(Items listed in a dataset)

▼

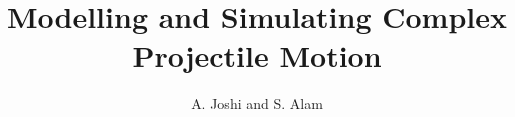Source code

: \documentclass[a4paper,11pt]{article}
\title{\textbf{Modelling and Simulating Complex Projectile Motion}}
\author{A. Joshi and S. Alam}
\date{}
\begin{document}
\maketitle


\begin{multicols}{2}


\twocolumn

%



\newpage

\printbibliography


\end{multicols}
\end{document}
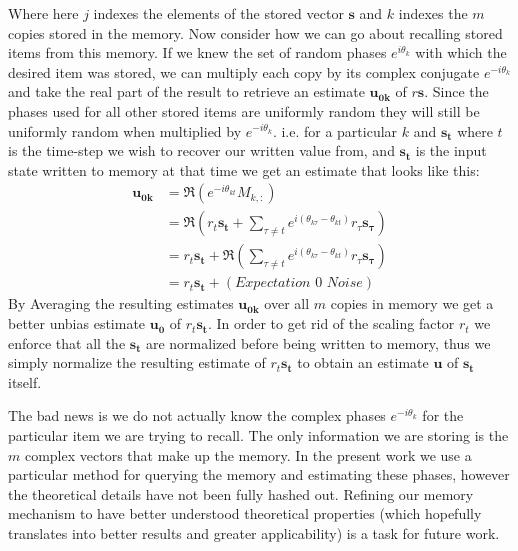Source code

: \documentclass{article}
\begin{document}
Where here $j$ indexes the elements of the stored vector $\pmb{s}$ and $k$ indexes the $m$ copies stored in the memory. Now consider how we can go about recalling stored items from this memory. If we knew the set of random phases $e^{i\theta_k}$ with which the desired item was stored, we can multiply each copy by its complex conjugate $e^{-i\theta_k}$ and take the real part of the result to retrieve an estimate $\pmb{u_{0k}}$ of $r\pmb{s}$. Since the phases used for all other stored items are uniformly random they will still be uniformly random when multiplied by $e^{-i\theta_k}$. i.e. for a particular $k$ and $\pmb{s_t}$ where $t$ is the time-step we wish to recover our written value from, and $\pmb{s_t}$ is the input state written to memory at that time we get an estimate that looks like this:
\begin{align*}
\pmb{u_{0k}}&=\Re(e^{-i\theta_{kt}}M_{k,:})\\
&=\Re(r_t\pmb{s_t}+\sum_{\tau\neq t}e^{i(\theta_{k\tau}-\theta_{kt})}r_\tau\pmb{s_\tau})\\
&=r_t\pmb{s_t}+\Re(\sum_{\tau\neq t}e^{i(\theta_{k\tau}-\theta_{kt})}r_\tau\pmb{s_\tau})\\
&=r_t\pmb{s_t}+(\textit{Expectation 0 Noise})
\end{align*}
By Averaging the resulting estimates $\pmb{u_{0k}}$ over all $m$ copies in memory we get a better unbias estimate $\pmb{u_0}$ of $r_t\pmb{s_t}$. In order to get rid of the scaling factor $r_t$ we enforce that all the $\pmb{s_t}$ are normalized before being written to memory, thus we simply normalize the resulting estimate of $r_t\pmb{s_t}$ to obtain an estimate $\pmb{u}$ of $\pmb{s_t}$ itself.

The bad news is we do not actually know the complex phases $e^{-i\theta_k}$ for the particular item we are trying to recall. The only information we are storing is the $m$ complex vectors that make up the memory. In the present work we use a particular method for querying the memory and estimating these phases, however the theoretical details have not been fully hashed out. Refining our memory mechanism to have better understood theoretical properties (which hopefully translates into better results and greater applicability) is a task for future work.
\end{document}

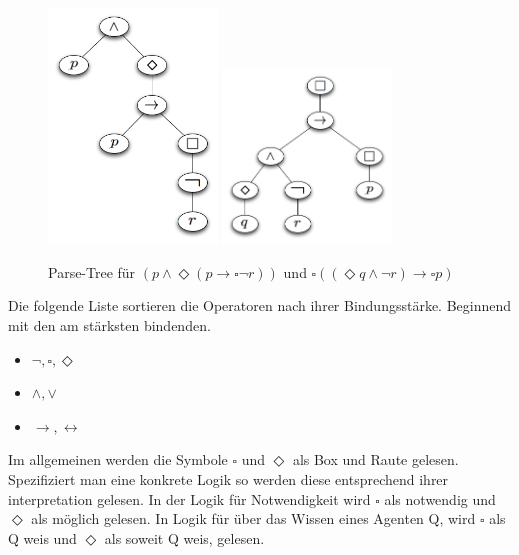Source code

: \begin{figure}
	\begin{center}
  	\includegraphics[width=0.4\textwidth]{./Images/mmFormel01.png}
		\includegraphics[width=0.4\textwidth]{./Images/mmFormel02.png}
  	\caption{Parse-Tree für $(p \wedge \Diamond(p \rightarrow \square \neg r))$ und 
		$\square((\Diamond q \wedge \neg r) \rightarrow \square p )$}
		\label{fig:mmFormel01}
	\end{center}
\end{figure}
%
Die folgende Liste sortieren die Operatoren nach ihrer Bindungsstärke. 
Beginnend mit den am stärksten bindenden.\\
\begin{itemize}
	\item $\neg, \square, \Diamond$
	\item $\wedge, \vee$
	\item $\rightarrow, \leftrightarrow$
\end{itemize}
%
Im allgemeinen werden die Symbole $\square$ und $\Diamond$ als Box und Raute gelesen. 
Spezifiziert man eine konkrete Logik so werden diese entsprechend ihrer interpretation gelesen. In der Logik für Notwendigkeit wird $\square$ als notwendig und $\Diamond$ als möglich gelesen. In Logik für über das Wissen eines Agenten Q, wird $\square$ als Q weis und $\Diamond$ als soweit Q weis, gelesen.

▲

• _Problem description_
Please reproduce the entries above exactly, omitting every picture.

• _Written solution_
Source code

: \documentclass[a4paper,11pt]{article}
\title{\textbf{Modelling and Simulating Complex Projectile Motion}}
\author{A. Joshi and S. Alam}
\date{}
\begin{document}
\maketitle


\begin{multicols}{2}


\twocolumn

%



\newpage

\printbibliography


\end{multicols}
\end{document}
Source code

: \documentclass{article}
\begin{document}
Where here $j$ indexes the elements of the stored vector $\pmb{s}$ and $k$ indexes the $m$ copies stored in the memory. Now consider how we can go about recalling stored items from this memory. If we knew the set of random phases $e^{i\theta_k}$ with which the desired item was stored, we can multiply each copy by its complex conjugate $e^{-i\theta_k}$ and take the real part of the result to retrieve an estimate $\pmb{u_{0k}}$ of $r\pmb{s}$. Since the phases used for all other stored items are uniformly random they will still be uniformly random when multiplied by $e^{-i\theta_k}$. i.e. for a particular $k$ and $\pmb{s_t}$ where $t$ is the time-step we wish to recover our written value from, and $\pmb{s_t}$ is the input state written to memory at that time we get an estimate that looks like this:
\begin{align*}
\pmb{u_{0k}}&=\Re(e^{-i\theta_{kt}}M_{k,:})\\
&=\Re(r_t\pmb{s_t}+\sum_{\tau\neq t}e^{i(\theta_{k\tau}-\theta_{kt})}r_\tau\pmb{s_\tau})\\
&=r_t\pmb{s_t}+\Re(\sum_{\tau\neq t}e^{i(\theta_{k\tau}-\theta_{kt})}r_\tau\pmb{s_\tau})\\
&=r_t\pmb{s_t}+(\textit{Expectation 0 Noise})
\end{align*}
By Averaging the resulting estimates $\pmb{u_{0k}}$ over all $m$ copies in memory we get a better unbias estimate $\pmb{u_0}$ of $r_t\pmb{s_t}$. In order to get rid of the scaling factor $r_t$ we enforce that all the $\pmb{s_t}$ are normalized before being written to memory, thus we simply normalize the resulting estimate of $r_t\pmb{s_t}$ to obtain an estimate $\pmb{u}$ of $\pmb{s_t}$ itself.

The bad news is we do not actually know the complex phases $e^{-i\theta_k}$ for the particular item we are trying to recall. The only information we are storing is the $m$ complex vectors that make up the memory. In the present work we use a particular method for querying the memory and estimating these phases, however the theoretical details have not been fully hashed out. Refining our memory mechanism to have better understood theoretical properties (which hopefully translates into better results and greater applicability) is a task for future work.
\end{document}

Source code

: \begin{figure}
	\begin{center}
  	\includegraphics[width=0.4\textwidth]{./Images/mmFormel01.png}
		\includegraphics[width=0.4\textwidth]{./Images/mmFormel02.png}
  	\caption{Parse-Tree für $(p \wedge \Diamond(p \rightarrow \square \neg r))$ und 
		$\square((\Diamond q \wedge \neg r) \rightarrow \square p )$}
		\label{fig:mmFormel01}
	\end{center}
\end{figure}
%
Die folgende Liste sortieren die Operatoren nach ihrer Bindungsstärke. 
Beginnend mit den am stärksten bindenden.\\
\begin{itemize}
	\item $\neg, \square, \Diamond$
	\item $\wedge, \vee$
	\item $\rightarrow, \leftrightarrow$
\end{itemize}
%
Im allgemeinen werden die Symbole $\square$ und $\Diamond$ als Box und Raute gelesen. 
Spezifiziert man eine konkrete Logik so werden diese entsprechend ihrer interpretation gelesen. In der Logik für Notwendigkeit wird $\square$ als notwendig und $\Diamond$ als möglich gelesen. In Logik für über das Wissen eines Agenten Q, wird $\square$ als Q weis und $\Diamond$ als soweit Q weis, gelesen.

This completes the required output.